その景色に、雨粒が割り込む。ほんの少し窓に斜めに貼りついていたそれは、あっという間にバケツを引っ繰り返したような水に呑まれる。夕立だ。叩きつけるような豪雨に襲われ、電車の音に雨音と雷鳴が混ざり始めた。でも、遠くの空は明るいオレンジ色に照らされている。あと一本、電車が遅ければ捕まっていたかもしれない、運がよかった。
……あの日も、大雨だったな。
電車が地下に潜り、見る景色もなくなり、スマホに視線を落とす。ちょうど事務所のアドレスにメールが届いた、担当事件の期日が決まったという連絡だった。手帳を開いて予定を書き込んで――……挟んである紙切れを手に取る。十三年前の週刊誌の見開き一ページだ。
そのページは、〈一色市のレンタル倉庫において、新庄篤史くん(18)の死体が発見された〉という一文から始まり、一色市を席巻していた当時の“不良”について〈まるで反社会勢力の雛〉で、〈彼らの行いは未成年飲酒、無免許運転、暴行・傷害、強姦なんでもあり。
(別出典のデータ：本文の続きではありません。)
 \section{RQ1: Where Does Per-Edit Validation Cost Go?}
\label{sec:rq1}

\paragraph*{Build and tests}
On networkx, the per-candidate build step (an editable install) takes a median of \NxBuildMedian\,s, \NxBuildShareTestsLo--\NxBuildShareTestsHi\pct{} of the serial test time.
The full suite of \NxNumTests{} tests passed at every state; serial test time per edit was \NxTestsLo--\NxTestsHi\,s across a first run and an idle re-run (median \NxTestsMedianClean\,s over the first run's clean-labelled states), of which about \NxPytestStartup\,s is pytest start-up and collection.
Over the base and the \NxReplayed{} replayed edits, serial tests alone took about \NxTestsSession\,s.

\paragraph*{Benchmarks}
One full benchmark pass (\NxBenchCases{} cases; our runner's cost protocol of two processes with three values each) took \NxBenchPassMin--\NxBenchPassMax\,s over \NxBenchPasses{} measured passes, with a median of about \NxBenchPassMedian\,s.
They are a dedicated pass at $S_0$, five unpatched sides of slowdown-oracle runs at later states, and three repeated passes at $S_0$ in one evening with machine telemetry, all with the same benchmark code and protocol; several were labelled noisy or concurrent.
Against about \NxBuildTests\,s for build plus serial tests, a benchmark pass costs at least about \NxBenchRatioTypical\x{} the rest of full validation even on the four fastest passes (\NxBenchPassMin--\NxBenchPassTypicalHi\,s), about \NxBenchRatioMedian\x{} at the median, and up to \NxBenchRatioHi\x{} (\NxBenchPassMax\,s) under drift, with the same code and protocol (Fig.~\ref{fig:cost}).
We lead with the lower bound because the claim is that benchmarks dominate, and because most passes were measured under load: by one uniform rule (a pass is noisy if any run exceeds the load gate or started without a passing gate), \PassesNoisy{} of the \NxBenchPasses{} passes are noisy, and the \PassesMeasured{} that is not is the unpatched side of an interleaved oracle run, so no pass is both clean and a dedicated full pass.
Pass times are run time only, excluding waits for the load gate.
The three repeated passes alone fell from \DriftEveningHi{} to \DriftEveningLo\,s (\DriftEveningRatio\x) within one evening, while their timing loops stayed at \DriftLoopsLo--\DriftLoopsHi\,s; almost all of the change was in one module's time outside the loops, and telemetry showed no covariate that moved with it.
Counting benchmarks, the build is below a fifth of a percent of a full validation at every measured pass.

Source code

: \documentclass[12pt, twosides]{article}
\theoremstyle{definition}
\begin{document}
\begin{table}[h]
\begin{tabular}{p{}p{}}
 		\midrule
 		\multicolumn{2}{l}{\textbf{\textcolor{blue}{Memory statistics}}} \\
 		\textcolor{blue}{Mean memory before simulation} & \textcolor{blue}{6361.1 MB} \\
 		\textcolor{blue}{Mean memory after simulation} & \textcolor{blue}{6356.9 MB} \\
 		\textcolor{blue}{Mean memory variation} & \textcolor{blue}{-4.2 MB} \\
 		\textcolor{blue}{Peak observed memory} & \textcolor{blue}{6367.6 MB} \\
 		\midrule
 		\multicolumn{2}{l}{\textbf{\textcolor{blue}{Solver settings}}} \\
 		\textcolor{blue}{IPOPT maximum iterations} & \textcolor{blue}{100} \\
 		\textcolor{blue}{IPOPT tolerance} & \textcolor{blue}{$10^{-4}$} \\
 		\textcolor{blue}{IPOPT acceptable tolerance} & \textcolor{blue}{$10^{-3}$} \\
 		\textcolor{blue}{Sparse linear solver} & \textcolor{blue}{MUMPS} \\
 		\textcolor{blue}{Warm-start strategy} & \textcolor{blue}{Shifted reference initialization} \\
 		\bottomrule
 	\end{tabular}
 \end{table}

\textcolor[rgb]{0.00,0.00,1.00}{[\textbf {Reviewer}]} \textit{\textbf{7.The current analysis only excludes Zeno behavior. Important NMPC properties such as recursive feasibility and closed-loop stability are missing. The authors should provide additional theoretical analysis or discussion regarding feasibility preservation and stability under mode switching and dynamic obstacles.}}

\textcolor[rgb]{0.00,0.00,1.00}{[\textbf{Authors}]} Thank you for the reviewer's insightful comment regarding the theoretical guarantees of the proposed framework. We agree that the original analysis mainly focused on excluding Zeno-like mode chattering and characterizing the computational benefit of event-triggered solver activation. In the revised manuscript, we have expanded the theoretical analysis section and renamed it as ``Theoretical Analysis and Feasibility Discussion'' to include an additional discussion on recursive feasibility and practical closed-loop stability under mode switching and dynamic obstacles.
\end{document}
その果てが、今回の殺人である。〉と十把ひとからげに語る。
〈事件の犯人はK.Sくん。K.Sくんは、事件の数日後、自ら警察に出頭した。〉
そして、K.S――桜井昴夜についても。
暗記してしまうほど読んだそれをもう一度読んで、また手帳に挟んでしまいこみ、涙が溢れるのを止められなくて目を閉じた。
今から十三年前、私が高校を卒業した年の三月十日、同い年の男の子・新庄篤史が殺された。彼は今でいう半グレで、まさしく反社の雛といっても過言ではなかった。事件当時も、少年院を出所してほんの数ヶ月かそこらだったはずだ。
その彼を殺した犯人だと名乗って自首したのが、昴夜だ。
私がずっと大好きだった、桜井昴夜。
昴夜が事件を起こした本当の原因は、週刊誌には書かれていない。どんな捜査資料にも載っていない。
それでも私は、それが“私”だと知っている。